Given data: Begin

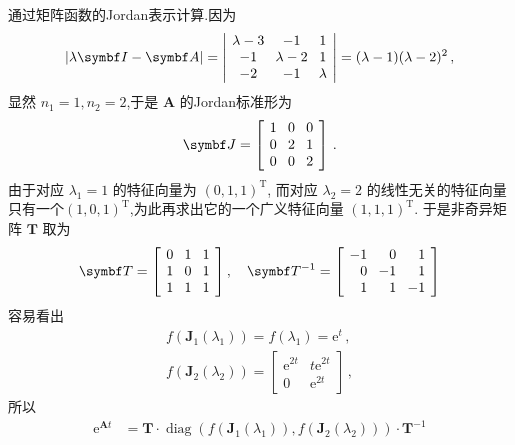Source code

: \documentclass[list,answers,csize4,custom]{sysuexam}
\begin{document}
\begin{groups}
\begin{questions}[rst]
    \begin{solution}[10cm]
    \answers \method 通过矩阵函数的Jordan表示计算.因为$$
		|\lambda \boldsymbol{I}-\boldsymbol{A}|=\left|\lk\begin{array}{ccc}
			\lambda-3 & -1        & 1       \\
			-1        & \lambda-2 & 1       \\
			-2        & -1        & \lambda
		\end{array}\right|=(\lambda-1)(\lambda-2)^{2}\,,
	$$
	显然 $n_{1}=1, n_{2}=2$,于是 $\boldsymbol{A}$ 的Jordan标准形为
	$$
		\boldsymbol{J}=\left[\lk\begin{array}{lll}
				1 & 0 & 0 \\
				0 & 2 & 1 \\
				0 & 0 & 2
			\end{array}\right]\,.
	$$
	由于对应 $\lambda_{1}=1$ 的特征向量为 $(0,1,1)^{\mathrm{T}}$, 而对应 $\lambda_{2}=2$ 的线性无关的特征向量只有一个$(1,0,1)^{\mathrm{T}}$,为此再求出它的一个广义特征向量 $(1,1,1)^{\mathrm{T}}$. 于是非奇异矩阵 $\symbf{T}$ 取为
	$$
		\boldsymbol{T}=\left[\lk\begin{array}{lll}
				0 & 1 & 1 \\
				1 & 0 & 1 \\
				1 & 1 & 1
			\end{array}\right], \quad \boldsymbol{T}^{-1}=\left[\lk\begin{array}{rrr}
				-1 & 0  & 1  \\
				0  & -1 & 1  \\
				1  & 1  & -1
			\end{array}\right]
	$$
	容易看出
	$$
		\begin{array}{l}
			f\left(\boldsymbol{J}_{1}\left(\lambda_{1}\right)\right)=f\left(\lambda_{1}\right)=\mathrm{e}^{t}\,, \\
			f\left(\boldsymbol{J}_{2}\left(\lambda_{2}\right)\right)=\left[\begin{array}{cc}
					\mathrm{e}^{2 t} & t \mathrm{e}^{2 t} \\
					0                & \mathrm{e}^{2 t}
				\end{array}\right]\,,
		\end{array}
	$$
	所以
	$$
		\begin{aligned}
			\mathrm{e}^{\symbf{A} t} & =\boldsymbol{T} \cdot \operatorname{diag}\left(f\left(\boldsymbol{J}_{1}\left(\lambda_{1}\right)\right), f\left(\boldsymbol{J}_{2}\left(\lambda_{2}\right)\right)\right) \cdot \boldsymbol{T}^{-1} \\

\end{aligned}$$
\end{solution}
\end{questions}
\end{groups}
\end{document}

Given data: End

Return all of the records above exactly as written. Omit each picture.

Source code

: \documentclass[list,answers,csize4,custom]{sysuexam}
\begin{document}
\begin{groups}
\begin{questions}[rst]
    \begin{solution}[10cm]
    \answers \method 通过矩阵函数的Jordan表示计算.因为$$
		|\lambda \boldsymbol{I}-\boldsymbol{A}|=\left|\lk\begin{array}{ccc}
			\lambda-3 & -1        & 1       \\
			-1        & \lambda-2 & 1       \\
			-2        & -1        & \lambda
		\end{array}\right|=(\lambda-1)(\lambda-2)^{2}\,,
	$$
	显然 $n_{1}=1, n_{2}=2$,于是 $\boldsymbol{A}$ 的Jordan标准形为
	$$
		\boldsymbol{J}=\left[\lk\begin{array}{lll}
				1 & 0 & 0 \\
				0 & 2 & 1 \\
				0 & 0 & 2
			\end{array}\right]\,.
	$$
	由于对应 $\lambda_{1}=1$ 的特征向量为 $(0,1,1)^{\mathrm{T}}$, 而对应 $\lambda_{2}=2$ 的线性无关的特征向量只有一个$(1,0,1)^{\mathrm{T}}$,为此再求出它的一个广义特征向量 $(1,1,1)^{\mathrm{T}}$. 于是非奇异矩阵 $\symbf{T}$ 取为
	$$
		\boldsymbol{T}=\left[\lk\begin{array}{lll}
				0 & 1 & 1 \\
				1 & 0 & 1 \\
				1 & 1 & 1
			\end{array}\right], \quad \boldsymbol{T}^{-1}=\left[\lk\begin{array}{rrr}
				-1 & 0  & 1  \\
				0  & -1 & 1  \\
				1  & 1  & -1
			\end{array}\right]
	$$
	容易看出
	$$
		\begin{array}{l}
			f\left(\boldsymbol{J}_{1}\left(\lambda_{1}\right)\right)=f\left(\lambda_{1}\right)=\mathrm{e}^{t}\,, \\
			f\left(\boldsymbol{J}_{2}\left(\lambda_{2}\right)\right)=\left[\begin{array}{cc}
					\mathrm{e}^{2 t} & t \mathrm{e}^{2 t} \\
					0                & \mathrm{e}^{2 t}
				\end{array}\right]\,,
		\end{array}
	$$
	所以
	$$
		\begin{aligned}
			\mathrm{e}^{\symbf{A} t} & =\boldsymbol{T} \cdot \operatorname{diag}\left(f\left(\boldsymbol{J}_{1}\left(\lambda_{1}\right)\right), f\left(\boldsymbol{J}_{2}\left(\lambda_{2}\right)\right)\right) \cdot \boldsymbol{T}^{-1} \\

\end{aligned}$$
\end{solution}
\end{questions}
\end{groups}
\end{document}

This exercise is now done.